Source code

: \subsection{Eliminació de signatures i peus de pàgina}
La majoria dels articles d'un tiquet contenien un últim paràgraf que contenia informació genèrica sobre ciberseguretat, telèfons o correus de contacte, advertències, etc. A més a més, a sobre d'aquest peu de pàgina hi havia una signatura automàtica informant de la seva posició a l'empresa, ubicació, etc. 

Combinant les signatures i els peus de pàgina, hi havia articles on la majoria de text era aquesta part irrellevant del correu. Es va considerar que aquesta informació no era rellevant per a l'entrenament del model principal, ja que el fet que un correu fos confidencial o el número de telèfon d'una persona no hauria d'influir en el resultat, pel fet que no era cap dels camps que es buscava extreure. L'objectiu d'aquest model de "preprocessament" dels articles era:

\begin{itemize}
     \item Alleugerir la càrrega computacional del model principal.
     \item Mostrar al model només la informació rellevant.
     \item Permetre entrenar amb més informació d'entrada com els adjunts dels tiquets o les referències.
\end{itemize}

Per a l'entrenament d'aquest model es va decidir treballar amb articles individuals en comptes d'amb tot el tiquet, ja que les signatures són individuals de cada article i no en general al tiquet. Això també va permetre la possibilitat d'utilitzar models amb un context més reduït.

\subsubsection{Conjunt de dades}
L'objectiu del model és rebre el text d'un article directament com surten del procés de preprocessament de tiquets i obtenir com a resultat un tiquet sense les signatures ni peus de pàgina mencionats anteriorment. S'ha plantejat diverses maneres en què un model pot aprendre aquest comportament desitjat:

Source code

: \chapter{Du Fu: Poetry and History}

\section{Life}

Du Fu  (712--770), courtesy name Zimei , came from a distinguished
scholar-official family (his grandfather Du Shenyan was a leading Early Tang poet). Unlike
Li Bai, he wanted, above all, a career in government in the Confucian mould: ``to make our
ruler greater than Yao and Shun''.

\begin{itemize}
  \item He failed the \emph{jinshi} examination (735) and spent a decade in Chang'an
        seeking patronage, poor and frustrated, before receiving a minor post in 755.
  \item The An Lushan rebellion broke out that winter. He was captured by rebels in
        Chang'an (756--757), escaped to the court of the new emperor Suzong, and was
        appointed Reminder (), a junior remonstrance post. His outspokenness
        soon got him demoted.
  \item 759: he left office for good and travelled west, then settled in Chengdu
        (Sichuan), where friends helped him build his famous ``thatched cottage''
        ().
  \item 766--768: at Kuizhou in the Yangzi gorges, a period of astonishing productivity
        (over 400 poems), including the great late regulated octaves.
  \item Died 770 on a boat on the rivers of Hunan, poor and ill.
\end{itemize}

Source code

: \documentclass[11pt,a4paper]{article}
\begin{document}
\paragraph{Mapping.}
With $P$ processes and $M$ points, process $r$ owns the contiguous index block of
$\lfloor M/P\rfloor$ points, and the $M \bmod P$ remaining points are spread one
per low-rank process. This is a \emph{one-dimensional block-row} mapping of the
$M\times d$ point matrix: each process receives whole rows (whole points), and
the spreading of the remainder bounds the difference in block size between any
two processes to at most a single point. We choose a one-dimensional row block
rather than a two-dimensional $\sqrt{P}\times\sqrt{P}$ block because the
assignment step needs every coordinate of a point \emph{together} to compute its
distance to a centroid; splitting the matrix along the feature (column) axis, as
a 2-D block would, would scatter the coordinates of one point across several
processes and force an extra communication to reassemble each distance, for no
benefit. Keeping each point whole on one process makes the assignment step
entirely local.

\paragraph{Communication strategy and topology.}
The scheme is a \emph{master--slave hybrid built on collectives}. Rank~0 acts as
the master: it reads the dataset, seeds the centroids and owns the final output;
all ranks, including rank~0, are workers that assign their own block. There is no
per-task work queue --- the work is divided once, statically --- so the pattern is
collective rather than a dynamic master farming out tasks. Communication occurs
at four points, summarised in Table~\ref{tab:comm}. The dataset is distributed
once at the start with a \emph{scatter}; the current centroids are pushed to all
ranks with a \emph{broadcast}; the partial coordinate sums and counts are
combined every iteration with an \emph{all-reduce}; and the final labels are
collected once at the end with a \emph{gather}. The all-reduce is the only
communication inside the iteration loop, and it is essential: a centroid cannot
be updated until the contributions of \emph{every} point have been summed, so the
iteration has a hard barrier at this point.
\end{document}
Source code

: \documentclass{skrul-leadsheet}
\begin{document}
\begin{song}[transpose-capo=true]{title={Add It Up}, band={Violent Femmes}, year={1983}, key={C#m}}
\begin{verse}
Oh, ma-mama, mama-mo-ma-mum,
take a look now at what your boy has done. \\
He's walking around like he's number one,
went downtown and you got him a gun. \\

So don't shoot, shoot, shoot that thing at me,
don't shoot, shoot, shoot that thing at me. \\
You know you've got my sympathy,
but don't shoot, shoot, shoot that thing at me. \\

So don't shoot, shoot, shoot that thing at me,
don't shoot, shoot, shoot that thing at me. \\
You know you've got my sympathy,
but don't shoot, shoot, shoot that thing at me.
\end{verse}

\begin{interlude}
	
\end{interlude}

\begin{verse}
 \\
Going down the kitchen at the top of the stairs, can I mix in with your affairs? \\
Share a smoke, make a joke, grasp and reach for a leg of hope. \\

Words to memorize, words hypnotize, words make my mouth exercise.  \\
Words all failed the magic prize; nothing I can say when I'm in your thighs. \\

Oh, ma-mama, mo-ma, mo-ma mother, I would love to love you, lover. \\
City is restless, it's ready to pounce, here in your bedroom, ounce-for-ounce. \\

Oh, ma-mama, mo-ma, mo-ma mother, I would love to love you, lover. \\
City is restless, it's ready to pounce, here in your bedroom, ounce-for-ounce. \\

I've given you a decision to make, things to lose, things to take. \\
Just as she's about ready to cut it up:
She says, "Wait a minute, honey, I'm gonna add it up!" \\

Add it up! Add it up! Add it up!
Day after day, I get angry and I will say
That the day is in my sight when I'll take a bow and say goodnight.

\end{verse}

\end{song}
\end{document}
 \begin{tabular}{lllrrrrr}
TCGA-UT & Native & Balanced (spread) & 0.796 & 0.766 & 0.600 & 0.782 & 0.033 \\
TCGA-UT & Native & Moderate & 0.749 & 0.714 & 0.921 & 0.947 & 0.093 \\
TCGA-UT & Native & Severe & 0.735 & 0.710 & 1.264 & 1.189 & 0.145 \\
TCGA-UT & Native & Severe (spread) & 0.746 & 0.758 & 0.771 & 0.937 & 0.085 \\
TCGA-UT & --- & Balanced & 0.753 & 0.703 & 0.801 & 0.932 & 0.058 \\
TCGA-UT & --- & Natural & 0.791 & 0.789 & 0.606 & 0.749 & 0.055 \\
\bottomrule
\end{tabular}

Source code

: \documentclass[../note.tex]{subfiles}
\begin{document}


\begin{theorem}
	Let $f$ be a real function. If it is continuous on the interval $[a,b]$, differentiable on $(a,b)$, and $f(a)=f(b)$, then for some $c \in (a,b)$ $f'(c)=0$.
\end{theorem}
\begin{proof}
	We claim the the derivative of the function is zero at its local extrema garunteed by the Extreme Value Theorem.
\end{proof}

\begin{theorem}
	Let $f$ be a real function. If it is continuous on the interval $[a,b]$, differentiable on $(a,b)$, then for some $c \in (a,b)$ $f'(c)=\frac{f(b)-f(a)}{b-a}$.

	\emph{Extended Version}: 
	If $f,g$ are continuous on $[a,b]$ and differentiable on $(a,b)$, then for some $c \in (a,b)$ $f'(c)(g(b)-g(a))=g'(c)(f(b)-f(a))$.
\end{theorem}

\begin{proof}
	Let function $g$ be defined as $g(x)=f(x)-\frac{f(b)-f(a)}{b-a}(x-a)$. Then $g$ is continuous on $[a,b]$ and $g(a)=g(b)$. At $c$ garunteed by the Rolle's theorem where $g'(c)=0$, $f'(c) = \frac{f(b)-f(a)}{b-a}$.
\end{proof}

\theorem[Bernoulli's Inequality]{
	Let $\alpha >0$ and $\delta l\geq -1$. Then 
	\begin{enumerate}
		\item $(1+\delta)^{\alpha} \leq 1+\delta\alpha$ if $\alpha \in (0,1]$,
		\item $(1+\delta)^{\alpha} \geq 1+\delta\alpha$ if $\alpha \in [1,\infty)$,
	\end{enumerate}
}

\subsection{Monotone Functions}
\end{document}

•••••

▶ Problem to work on: Take the first line of the material above as the start and the line that contains "La majoria dels" as the end. Output only that span, every line exactly as it stands.

▶ Result for this task:
Source code

: \subsection{Eliminació de signatures i peus de pàgina}
La majoria dels articles d'un tiquet contenien un últim paràgraf que contenia informació genèrica sobre ciberseguretat, telèfons o correus de contacte, advertències, etc. A més a més, a sobre d'aquest peu de pàgina hi havia una signatura automàtica informant de la seva posició a l'empresa, ubicació, etc. 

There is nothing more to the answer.